**EXERCISE:**
Produce a word-for-word copy of the data that follows, excluding images.
DATA TO PROCESS section start
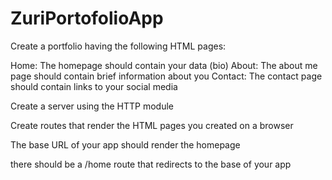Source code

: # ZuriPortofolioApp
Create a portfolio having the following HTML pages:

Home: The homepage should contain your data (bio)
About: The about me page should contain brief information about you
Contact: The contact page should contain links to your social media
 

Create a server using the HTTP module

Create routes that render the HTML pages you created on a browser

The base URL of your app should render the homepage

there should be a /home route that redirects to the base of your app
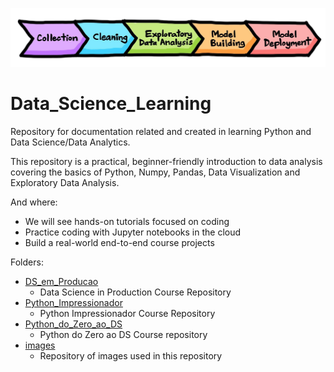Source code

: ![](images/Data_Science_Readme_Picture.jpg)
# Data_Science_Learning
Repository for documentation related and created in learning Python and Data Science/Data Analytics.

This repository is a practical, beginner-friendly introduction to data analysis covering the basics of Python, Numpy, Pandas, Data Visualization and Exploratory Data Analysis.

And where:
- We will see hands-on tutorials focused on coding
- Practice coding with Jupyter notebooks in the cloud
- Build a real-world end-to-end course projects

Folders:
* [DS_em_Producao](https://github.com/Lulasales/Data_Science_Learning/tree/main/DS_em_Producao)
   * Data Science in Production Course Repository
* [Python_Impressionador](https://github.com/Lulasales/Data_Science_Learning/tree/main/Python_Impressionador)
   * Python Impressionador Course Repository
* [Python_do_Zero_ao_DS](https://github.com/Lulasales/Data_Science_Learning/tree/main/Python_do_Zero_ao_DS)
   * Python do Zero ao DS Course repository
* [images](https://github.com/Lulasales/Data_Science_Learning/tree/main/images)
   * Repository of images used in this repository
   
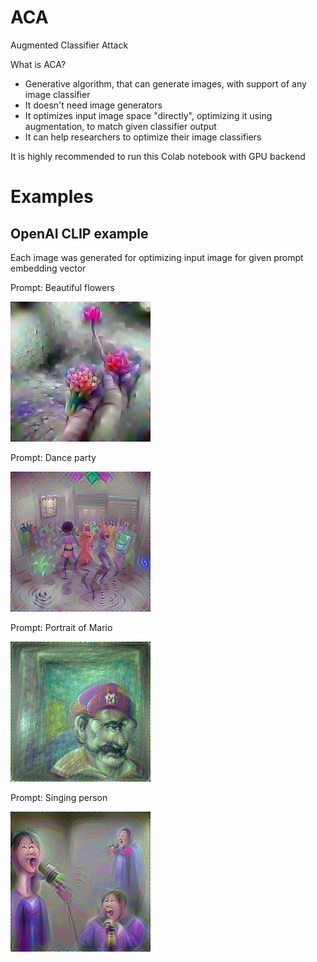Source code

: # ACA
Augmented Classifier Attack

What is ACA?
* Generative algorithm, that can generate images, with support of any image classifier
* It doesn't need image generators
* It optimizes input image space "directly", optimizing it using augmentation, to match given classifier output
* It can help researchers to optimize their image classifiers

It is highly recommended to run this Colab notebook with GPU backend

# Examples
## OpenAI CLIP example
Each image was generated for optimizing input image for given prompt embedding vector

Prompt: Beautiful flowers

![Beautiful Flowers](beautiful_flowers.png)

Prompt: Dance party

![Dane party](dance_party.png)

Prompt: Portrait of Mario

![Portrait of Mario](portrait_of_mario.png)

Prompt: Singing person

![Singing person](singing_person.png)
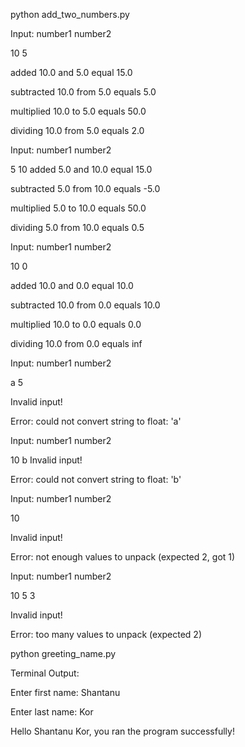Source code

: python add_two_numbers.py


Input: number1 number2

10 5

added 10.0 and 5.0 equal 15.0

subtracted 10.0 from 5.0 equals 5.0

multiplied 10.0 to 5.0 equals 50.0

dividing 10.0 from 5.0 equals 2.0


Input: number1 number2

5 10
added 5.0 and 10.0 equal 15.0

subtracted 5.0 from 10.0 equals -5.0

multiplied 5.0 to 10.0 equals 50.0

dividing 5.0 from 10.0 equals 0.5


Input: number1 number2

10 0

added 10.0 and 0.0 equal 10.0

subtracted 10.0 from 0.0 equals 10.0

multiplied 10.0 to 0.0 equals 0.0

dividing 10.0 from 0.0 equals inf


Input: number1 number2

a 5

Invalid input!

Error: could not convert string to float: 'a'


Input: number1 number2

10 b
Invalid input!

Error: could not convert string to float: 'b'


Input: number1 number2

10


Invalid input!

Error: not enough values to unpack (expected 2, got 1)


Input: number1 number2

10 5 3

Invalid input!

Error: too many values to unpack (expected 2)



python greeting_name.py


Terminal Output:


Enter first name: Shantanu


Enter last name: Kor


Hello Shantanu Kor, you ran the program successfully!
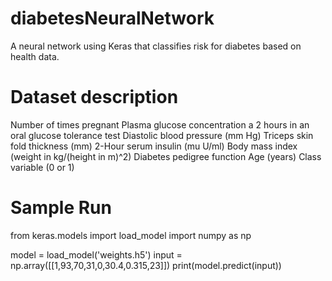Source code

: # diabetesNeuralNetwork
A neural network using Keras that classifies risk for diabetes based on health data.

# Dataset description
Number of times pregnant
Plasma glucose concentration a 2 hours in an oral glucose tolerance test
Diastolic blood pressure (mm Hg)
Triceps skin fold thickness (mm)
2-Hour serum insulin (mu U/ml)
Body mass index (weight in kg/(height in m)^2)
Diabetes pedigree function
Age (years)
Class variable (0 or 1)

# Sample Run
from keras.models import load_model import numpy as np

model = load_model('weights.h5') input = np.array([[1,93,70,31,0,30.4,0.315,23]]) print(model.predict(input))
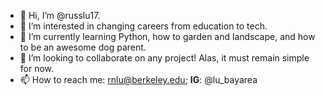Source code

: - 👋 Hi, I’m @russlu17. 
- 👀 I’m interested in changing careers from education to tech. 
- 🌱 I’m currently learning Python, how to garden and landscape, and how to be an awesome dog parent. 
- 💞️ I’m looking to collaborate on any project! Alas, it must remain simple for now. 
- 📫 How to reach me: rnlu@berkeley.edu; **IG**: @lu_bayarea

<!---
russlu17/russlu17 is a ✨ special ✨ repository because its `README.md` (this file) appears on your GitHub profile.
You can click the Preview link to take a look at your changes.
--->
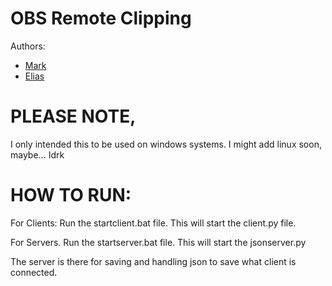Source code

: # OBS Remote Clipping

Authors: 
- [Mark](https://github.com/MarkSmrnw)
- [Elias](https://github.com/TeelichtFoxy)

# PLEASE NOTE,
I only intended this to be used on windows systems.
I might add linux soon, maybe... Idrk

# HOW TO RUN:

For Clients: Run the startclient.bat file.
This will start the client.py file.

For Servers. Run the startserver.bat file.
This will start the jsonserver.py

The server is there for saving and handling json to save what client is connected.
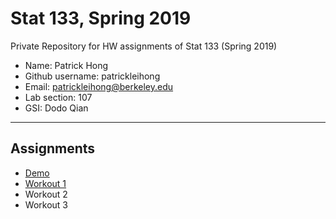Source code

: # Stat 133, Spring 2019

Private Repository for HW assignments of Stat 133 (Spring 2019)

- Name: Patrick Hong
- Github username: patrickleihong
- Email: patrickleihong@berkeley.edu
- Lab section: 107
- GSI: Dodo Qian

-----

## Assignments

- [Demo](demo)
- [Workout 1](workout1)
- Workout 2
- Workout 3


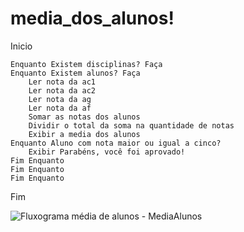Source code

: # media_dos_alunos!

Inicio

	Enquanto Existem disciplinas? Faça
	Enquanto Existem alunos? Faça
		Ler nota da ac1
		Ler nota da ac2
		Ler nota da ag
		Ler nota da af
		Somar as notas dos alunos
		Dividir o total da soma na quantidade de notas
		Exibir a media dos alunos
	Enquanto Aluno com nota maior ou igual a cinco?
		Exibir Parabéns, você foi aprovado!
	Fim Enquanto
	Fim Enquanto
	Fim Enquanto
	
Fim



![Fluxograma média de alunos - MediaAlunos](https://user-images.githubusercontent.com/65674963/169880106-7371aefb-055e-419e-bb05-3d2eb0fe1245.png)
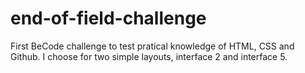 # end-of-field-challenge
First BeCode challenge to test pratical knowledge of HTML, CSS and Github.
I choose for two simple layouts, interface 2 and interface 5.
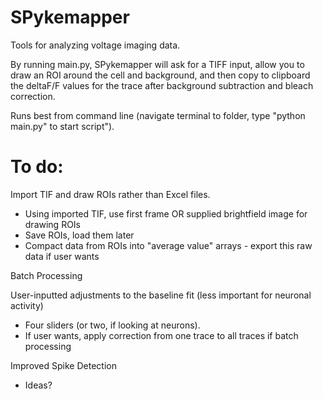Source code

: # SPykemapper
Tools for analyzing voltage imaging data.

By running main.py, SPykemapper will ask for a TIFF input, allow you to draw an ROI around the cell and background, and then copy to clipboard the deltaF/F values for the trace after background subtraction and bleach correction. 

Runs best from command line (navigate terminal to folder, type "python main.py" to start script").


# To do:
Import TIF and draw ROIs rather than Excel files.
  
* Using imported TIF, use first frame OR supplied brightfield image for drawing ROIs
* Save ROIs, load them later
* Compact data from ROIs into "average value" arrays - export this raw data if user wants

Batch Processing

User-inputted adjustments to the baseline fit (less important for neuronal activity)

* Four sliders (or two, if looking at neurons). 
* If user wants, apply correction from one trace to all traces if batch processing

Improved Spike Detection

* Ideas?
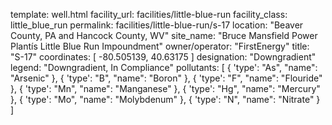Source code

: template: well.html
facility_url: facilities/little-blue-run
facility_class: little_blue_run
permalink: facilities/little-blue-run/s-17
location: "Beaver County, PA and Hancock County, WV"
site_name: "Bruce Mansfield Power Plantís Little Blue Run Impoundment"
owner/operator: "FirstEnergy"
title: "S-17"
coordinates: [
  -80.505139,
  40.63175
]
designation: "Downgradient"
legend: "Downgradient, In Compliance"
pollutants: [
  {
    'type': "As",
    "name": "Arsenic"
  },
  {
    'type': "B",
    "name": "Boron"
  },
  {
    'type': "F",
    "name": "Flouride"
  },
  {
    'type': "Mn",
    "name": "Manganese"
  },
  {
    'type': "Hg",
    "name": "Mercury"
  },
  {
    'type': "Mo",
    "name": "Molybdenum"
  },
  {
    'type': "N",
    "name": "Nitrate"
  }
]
DATA TO PROCESS section end
**RESPONSE TO THIS TASK:**
Source code

: # ZuriPortofolioApp
Create a portfolio having the following HTML pages:

Home: The homepage should contain your data (bio)
About: The about me page should contain brief information about you
Contact: The contact page should contain links to your social media
 

Create a server using the HTTP module

Create routes that render the HTML pages you created on a browser

The base URL of your app should render the homepage

there should be a /home route that redirects to the base of your app
Source code

: ![](images/Data_Science_Readme_Picture.jpg)
# Data_Science_Learning
Repository for documentation related and created in learning Python and Data Science/Data Analytics.

This repository is a practical, beginner-friendly introduction to data analysis covering the basics of Python, Numpy, Pandas, Data Visualization and Exploratory Data Analysis.

And where:
- We will see hands-on tutorials focused on coding
- Practice coding with Jupyter notebooks in the cloud
- Build a real-world end-to-end course projects

Folders:
* [DS_em_Producao](https://github.com/Lulasales/Data_Science_Learning/tree/main/DS_em_Producao)
   * Data Science in Production Course Repository
* [Python_Impressionador](https://github.com/Lulasales/Data_Science_Learning/tree/main/Python_Impressionador)
   * Python Impressionador Course Repository
* [Python_do_Zero_ao_DS](https://github.com/Lulasales/Data_Science_Learning/tree/main/Python_do_Zero_ao_DS)
   * Python do Zero ao DS Course repository
* [images](https://github.com/Lulasales/Data_Science_Learning/tree/main/images)
   * Repository of images used in this repository
   
Source code

: # ACA
Augmented Classifier Attack

What is ACA?
* Generative algorithm, that can generate images, with support of any image classifier
* It doesn't need image generators
* It optimizes input image space "directly", optimizing it using augmentation, to match given classifier output
* It can help researchers to optimize their image classifiers

It is highly recommended to run this Colab notebook with GPU backend

# Examples
## OpenAI CLIP example
Each image was generated for optimizing input image for given prompt embedding vector

Prompt: Beautiful flowers

![Beautiful Flowers](beautiful_flowers.png)

Prompt: Dance party

![Dane party](dance_party.png)

Prompt: Portrait of Mario

![Portrait of Mario](portrait_of_mario.png)

Prompt: Singing person

![Singing person](singing_person.png)
Source code

: python add_two_numbers.py


Input: number1 number2

10 5

added 10.0 and 5.0 equal 15.0

subtracted 10.0 from 5.0 equals 5.0

multiplied 10.0 to 5.0 equals 50.0

dividing 10.0 from 5.0 equals 2.0


Input: number1 number2

5 10
added 5.0 and 10.0 equal 15.0

subtracted 5.0 from 10.0 equals -5.0

multiplied 5.0 to 10.0 equals 50.0

dividing 5.0 from 10.0 equals 0.5


Input: number1 number2

10 0

added 10.0 and 0.0 equal 10.0

subtracted 10.0 from 0.0 equals 10.0

multiplied 10.0 to 0.0 equals 0.0

dividing 10.0 from 0.0 equals inf


Input: number1 number2

a 5

Invalid input!

Error: could not convert string to float: 'a'


Input: number1 number2

10 b
Invalid input!

Error: could not convert string to float: 'b'


Input: number1 number2

10


Invalid input!

Error: not enough values to unpack (expected 2, got 1)


Input: number1 number2

10 5 3

Invalid input!

Error: too many values to unpack (expected 2)



python greeting_name.py


Terminal Output:


Enter first name: Shantanu


Enter last name: Kor


Hello Shantanu Kor, you ran the program successfully!
Source code

: # diabetesNeuralNetwork
A neural network using Keras that classifies risk for diabetes based on health data.

# Dataset description
Number of times pregnant
Plasma glucose concentration a 2 hours in an oral glucose tolerance test
Diastolic blood pressure (mm Hg)
Triceps skin fold thickness (mm)
2-Hour serum insulin (mu U/ml)
Body mass index (weight in kg/(height in m)^2)
Diabetes pedigree function
Age (years)
Class variable (0 or 1)

# Sample Run
from keras.models import load_model import numpy as np

model = load_model('weights.h5') input = np.array([[1,93,70,31,0,30.4,0.315,23]]) print(model.predict(input))
Source code

: - 👋 Hi, I’m @russlu17. 
- 👀 I’m interested in changing careers from education to tech. 
- 🌱 I’m currently learning Python, how to garden and landscape, and how to be an awesome dog parent. 
- 💞️ I’m looking to collaborate on any project! Alas, it must remain simple for now. 
- 📫 How to reach me: rnlu@berkeley.edu; **IG**: @lu_bayarea

<!---
russlu17/russlu17 is a ✨ special ✨ repository because its `README.md` (this file) appears on your GitHub profile.
You can click the Preview link to take a look at your changes.
--->
Source code

: # OBS Remote Clipping

Authors: 
- [Mark](https://github.com/MarkSmrnw)
- [Elias](https://github.com/TeelichtFoxy)

# PLEASE NOTE,
I only intended this to be used on windows systems.
I might add linux soon, maybe... Idrk

# HOW TO RUN:

For Clients: Run the startclient.bat file.
This will start the client.py file.

For Servers. Run the startserver.bat file.
This will start the jsonserver.py

The server is there for saving and handling json to save what client is connected.
Source code

: # Stat 133, Spring 2019

Private Repository for HW assignments of Stat 133 (Spring 2019)

- Name: Patrick Hong
- Github username: patrickleihong
- Email: patrickleihong@berkeley.edu
- Lab section: 107
- GSI: Dodo Qian

-----

## Assignments

- [Demo](demo)
- [Workout 1](workout1)
- Workout 2
- Workout 3


Source code

: # media_dos_alunos!

Inicio

	Enquanto Existem disciplinas? Faça
	Enquanto Existem alunos? Faça
		Ler nota da ac1
		Ler nota da ac2
		Ler nota da ag
		Ler nota da af
		Somar as notas dos alunos
		Dividir o total da soma na quantidade de notas
		Exibir a media dos alunos
	Enquanto Aluno com nota maior ou igual a cinco?
		Exibir Parabéns, você foi aprovado!
	Fim Enquanto
	Fim Enquanto
	Fim Enquanto
	
Fim



![Fluxograma média de alunos - MediaAlunos](https://user-images.githubusercontent.com/65674963/169880106-7371aefb-055e-419e-bb05-3d2eb0fe1245.png)
 # end-of-field-challenge
First BeCode challenge to test pratical knowledge of HTML, CSS and Github.
I choose for two simple layouts, interface 2 and interface 5.
Source code

: # SPykemapper
Tools for analyzing voltage imaging data.

By running main.py, SPykemapper will ask for a TIFF input, allow you to draw an ROI around the cell and background, and then copy to clipboard the deltaF/F values for the trace after background subtraction and bleach correction. 

Runs best from command line (navigate terminal to folder, type "python main.py" to start script").


# To do:
Import TIF and draw ROIs rather than Excel files.
  
* Using imported TIF, use first frame OR supplied brightfield image for drawing ROIs
* Save ROIs, load them later
* Compact data from ROIs into "average value" arrays - export this raw data if user wants

Batch Processing

User-inputted adjustments to the baseline fit (less important for neuronal activity)

* Four sliders (or two, if looking at neurons). 
* If user wants, apply correction from one trace to all traces if batch processing

Improved Spike Detection

* Ideas?
Source code

: template: well.html
facility_url: facilities/little-blue-run
facility_class: little_blue_run
permalink: facilities/little-blue-run/s-17
location: "Beaver County, PA and Hancock County, WV"
site_name: "Bruce Mansfield Power Plantís Little Blue Run Impoundment"
owner/operator: "FirstEnergy"
title: "S-17"
coordinates: [
  -80.505139,
  40.63175
]
designation: "Downgradient"
legend: "Downgradient, In Compliance"
pollutants: [
  {
    'type': "As",
    "name": "Arsenic"
  },
  {
    'type': "B",
    "name": "Boron"
  },
  {
    'type': "F",
    "name": "Flouride"
  },
  {
    'type': "Mn",
    "name": "Manganese"
  },
  {
    'type': "Hg",
    "name": "Mercury"
  },
  {
    'type': "Mo",
    "name": "Molybdenum"
  },
  {
    'type': "N",
    "name": "Nitrate"
  }
]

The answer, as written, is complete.